Problem statement —
The answer must be every line of the records below that holds the word "timestamp".

[Start of Attachment]

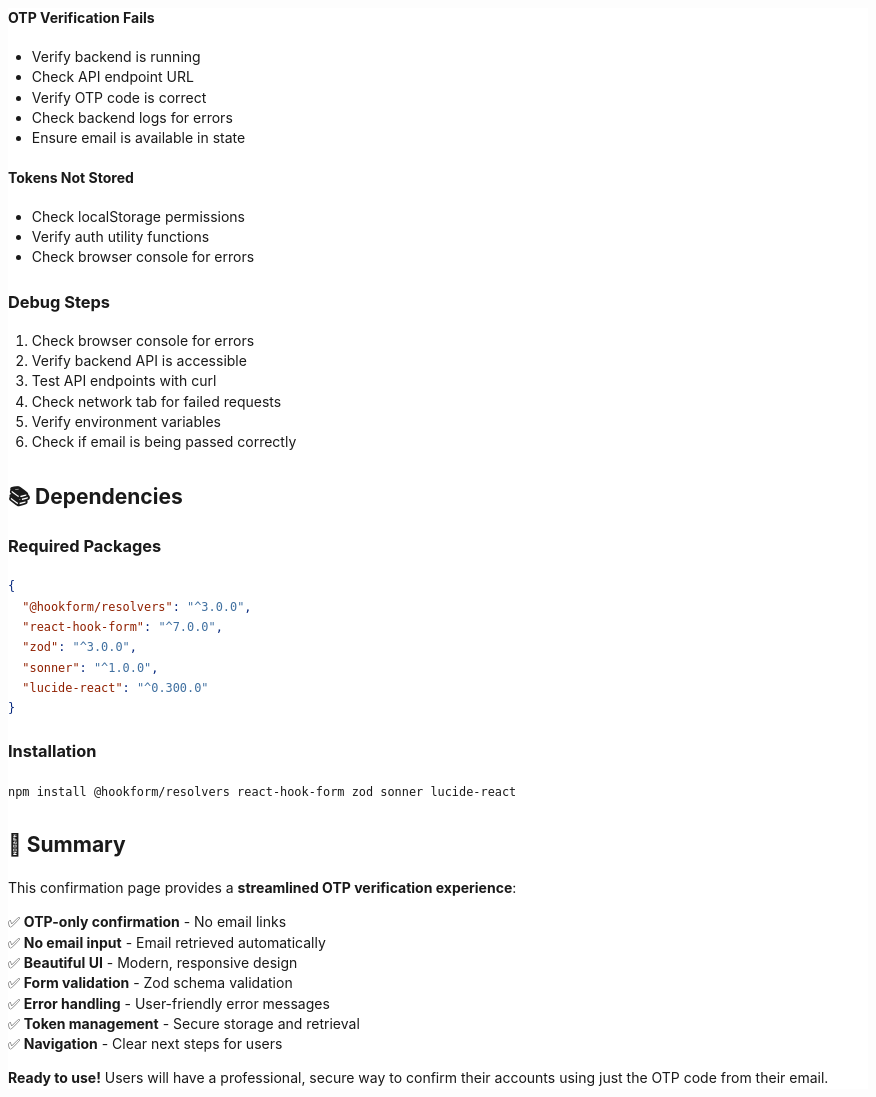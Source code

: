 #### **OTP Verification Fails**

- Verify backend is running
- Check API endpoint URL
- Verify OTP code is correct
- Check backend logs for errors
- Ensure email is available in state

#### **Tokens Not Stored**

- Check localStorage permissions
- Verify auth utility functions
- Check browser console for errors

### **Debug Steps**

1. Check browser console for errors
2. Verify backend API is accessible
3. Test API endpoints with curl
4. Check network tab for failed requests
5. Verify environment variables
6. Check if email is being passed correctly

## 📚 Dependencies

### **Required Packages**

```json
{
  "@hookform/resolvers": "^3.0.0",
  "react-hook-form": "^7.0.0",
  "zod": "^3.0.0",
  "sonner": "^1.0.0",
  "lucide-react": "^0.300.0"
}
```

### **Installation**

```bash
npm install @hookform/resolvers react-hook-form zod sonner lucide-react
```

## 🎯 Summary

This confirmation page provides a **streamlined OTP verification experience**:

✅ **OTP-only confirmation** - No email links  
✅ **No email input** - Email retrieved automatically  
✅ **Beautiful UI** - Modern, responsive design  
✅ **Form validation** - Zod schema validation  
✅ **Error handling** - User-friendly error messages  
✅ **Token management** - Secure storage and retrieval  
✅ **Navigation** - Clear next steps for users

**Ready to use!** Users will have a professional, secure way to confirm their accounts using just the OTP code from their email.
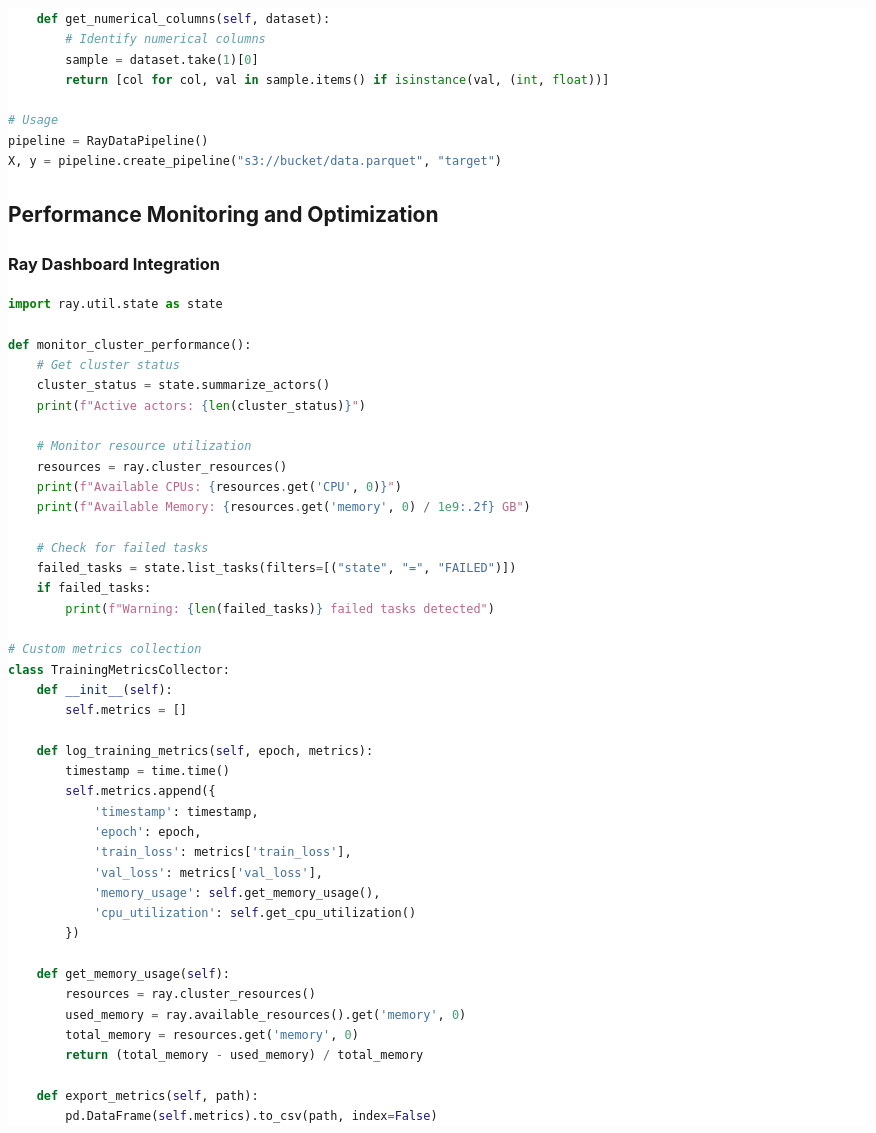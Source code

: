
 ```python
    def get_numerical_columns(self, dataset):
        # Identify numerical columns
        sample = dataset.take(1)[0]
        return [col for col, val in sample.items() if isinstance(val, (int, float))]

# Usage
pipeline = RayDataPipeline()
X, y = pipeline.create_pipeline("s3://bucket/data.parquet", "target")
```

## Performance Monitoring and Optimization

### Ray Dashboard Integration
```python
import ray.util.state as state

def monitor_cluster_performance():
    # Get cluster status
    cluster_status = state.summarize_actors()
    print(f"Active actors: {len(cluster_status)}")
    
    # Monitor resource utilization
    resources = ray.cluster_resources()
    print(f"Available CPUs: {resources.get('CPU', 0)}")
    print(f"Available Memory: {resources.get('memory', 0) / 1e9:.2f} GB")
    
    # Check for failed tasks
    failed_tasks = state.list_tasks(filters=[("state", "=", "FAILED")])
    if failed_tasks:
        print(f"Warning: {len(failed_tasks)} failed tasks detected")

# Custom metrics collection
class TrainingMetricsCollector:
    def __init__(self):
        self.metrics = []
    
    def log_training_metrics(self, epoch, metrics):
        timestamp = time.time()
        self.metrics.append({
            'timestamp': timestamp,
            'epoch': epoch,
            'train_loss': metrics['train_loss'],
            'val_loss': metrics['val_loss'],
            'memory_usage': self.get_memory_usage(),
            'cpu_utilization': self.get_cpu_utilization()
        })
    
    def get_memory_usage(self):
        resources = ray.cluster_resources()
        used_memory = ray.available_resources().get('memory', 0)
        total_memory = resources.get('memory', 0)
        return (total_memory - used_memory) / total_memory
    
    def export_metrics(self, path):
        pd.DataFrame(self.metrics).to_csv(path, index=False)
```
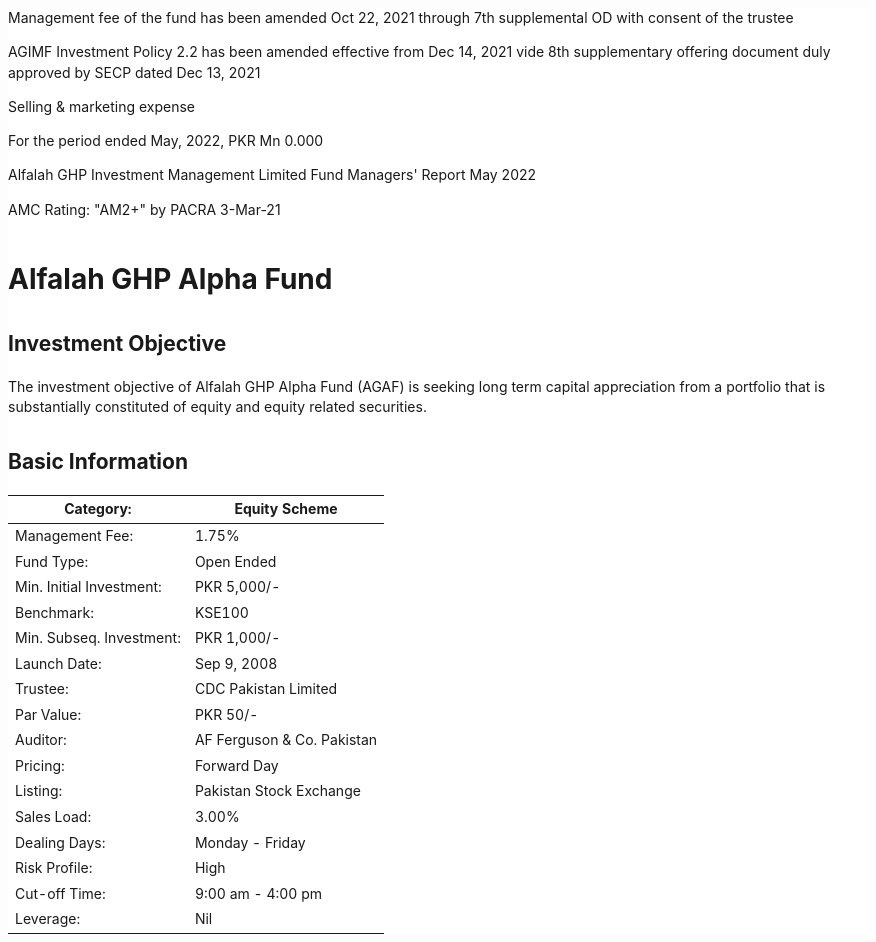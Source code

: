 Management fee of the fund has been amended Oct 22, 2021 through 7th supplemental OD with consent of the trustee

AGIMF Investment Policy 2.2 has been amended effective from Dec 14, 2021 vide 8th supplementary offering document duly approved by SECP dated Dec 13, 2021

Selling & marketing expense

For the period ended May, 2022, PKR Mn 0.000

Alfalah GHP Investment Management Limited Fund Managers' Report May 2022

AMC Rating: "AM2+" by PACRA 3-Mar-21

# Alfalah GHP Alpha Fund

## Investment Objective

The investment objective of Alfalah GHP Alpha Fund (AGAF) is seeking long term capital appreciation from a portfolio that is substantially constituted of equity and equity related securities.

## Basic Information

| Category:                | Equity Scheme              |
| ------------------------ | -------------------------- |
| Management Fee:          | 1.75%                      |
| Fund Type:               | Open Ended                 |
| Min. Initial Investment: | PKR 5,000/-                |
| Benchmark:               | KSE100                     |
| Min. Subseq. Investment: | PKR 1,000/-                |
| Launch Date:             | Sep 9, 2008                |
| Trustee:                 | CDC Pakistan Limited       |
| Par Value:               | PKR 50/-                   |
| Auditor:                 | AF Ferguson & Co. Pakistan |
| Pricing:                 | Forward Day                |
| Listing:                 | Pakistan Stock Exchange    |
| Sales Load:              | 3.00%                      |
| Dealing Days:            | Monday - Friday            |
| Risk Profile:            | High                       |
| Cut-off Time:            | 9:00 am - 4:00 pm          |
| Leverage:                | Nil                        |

[End of Attachment]
[Start of Attachment]

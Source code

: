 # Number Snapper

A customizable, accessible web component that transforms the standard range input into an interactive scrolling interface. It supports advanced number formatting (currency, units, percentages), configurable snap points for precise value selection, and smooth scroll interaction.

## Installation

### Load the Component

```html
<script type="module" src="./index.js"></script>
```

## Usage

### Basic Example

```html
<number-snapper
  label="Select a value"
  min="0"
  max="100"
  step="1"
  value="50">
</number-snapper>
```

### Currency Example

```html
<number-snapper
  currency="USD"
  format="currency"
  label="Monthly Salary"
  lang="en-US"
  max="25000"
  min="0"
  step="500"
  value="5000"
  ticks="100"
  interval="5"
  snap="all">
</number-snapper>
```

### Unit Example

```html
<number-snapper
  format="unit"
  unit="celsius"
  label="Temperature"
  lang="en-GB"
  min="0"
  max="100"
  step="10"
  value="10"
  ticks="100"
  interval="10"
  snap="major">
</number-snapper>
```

[End of Attachment]

Answer box —
        timestamp = time.time()
            'timestamp': timestamp,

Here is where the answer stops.